Initially, position of the robot \(p_b^w = \begin{bmatrix} x&y&\theta \end{bmatrix}\) and goal \(p_g^w = \begin{bmatrix} x_g&y_g&\theta _g \end{bmatrix}\) are given in the same frame (see Fig. 2a). It was required to express the coordinates of the robot in the target frame (Spong et al., 2020). At this step we use the transformation matrix between the robot’s frame and the target’s frame in the following form

$$\begin{aligned} T(\theta _g) = \begin{bmatrix} \cos \theta _g &{}\quad -\sin \theta _g &{}\quad 0 &{}\quad x_g\\ \sin \theta _g &{}\quad \cos \theta _g &{}\quad 0 &{}\quad y_g\\ 0 &{}\quad 0 &{}\quad 1 &{}\quad 0 \\ 0 &{}\quad 0 &{}\quad 0 &{}\quad 1 \end{bmatrix}. \end{aligned}$$

Therefore, frame transformation takes the form

$$\begin{aligned} p_g^b = T p_b^w. \end{aligned}$$

Experiments of the mobile robot parking problem with obstacle avoidance were performed. For MPC and SQL algorithms, 120 tests were performed on \(x = [-2, 2]\) and \(y = [-2, 2]\) regions with five obstacles each. The hyperparameters of the algorithms were chosen as follows: \(\delta =0.1\), \(H = 4\). When the plant reaches the set boundary relative to the desired position \(||x,y|| < \Delta \), \(\Delta = 0.1\), the test is terminated.

Figure 7 shows the accumulated running costs for each simulation. SQL results in a lower cost distribution compared to MPC. This is more clearly presented in Fig. 8a, which shows the average costs obtained by the algorithm with confidence intervals. Note that the transition times of SQL are significantly lower compared to MPC. To construct a contour diagram for each passed target position, the ratio of average accumulated costs at that point was calculated by the ratio \(J_{MPC/SQL}=\frac{J_{MPC}}{J_{SQL}}\). The result is shown in Fig. 8b. As can be seen from the figure, MPC loses to SQL in the preponderance of target positions.
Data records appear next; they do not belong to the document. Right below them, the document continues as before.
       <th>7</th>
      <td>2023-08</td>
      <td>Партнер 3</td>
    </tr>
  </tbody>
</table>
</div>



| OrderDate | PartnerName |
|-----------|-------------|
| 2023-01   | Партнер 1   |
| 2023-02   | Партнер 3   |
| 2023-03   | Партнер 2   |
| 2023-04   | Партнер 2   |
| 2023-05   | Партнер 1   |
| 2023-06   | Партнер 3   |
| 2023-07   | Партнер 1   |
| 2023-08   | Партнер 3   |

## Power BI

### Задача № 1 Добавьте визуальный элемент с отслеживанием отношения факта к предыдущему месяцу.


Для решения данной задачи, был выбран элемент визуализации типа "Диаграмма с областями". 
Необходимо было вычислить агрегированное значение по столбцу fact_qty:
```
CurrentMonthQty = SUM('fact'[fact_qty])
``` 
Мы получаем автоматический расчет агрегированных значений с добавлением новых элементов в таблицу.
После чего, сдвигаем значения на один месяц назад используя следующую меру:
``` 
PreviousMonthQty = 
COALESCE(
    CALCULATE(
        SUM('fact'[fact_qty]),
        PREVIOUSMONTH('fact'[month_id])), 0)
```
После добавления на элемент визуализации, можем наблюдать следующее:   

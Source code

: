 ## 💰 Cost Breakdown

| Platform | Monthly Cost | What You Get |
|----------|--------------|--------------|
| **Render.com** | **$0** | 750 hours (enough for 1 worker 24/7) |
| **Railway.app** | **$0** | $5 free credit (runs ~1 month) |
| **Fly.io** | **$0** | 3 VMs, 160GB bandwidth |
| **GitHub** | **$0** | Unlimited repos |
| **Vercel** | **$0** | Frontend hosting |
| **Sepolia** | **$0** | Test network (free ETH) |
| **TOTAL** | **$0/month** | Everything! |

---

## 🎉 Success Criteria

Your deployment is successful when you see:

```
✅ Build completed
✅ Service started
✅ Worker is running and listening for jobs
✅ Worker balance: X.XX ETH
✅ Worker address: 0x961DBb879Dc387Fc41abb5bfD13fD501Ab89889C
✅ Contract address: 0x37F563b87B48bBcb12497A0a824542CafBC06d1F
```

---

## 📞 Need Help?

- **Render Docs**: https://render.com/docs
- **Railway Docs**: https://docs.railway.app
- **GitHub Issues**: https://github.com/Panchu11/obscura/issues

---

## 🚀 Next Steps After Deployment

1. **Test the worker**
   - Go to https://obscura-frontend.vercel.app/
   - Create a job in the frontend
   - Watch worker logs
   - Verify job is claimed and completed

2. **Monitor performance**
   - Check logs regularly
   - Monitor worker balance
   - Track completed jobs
For a clearer picture of the processes in the experiments, Figs. 9, 10, 11 and 12 show samples of trajectories, control signals, yaw angles, and error rates. Figure 9 shows the control signals, representing the robot’s angular and linear velocities. In the transient plots, it can be seen that SQL method provides faster convergence compared to MPC. It also provides a stable fulfillment of the control goal, while MPC, allows high oscillations in the transient time diagram. Such effects can also lead to undesirable consequences. The norm for the linear coordinates of the robot’s position is shown in Fig. 11. Here we can observe that MPC provides convergence of the error to a comparable value as SQL (note the longer time and oscillatory nature of the convergence), but the robot orientation does not converge to the desired value. These same effects can be seen in the plots of the resulting trajectories Fig. 12. It is due to the short prediction horizon setup. Increasing the prediction horizon lead to better MPC performance. However, we note that as the prediction horizon increases, the computational complexity also increases, as noted, for example, in Osinenko and Dobriborsci (2021).

Finally, based on the data presented, we can conclude that the SQL agent is superior to the MPC for a shorter control horizon in the given task of parking a mobile robot with obstacle avoidance.

Conclusion

This study demonstrates the promise of implementing RL-based algorithms in robotics applications. The work extends the previously obtained and simulation-validated results to the level of experimental studies with added value. In particular, the effectiveness of constrained SQL is shown and compared to the well-known MPC. The proposed solution does not require a known map and path planning, which may be promising for dynamic obstacles. Note that the proposed approach works online (no pre-training is required), significantly reducing the computational load and completely removing the requirements for datasets’ availability. However, implementing the algorithm requires a mathematical model of the control object. The proposed method performed better regarding accumulated cost results than the baseline while maintaining the same computational complexity.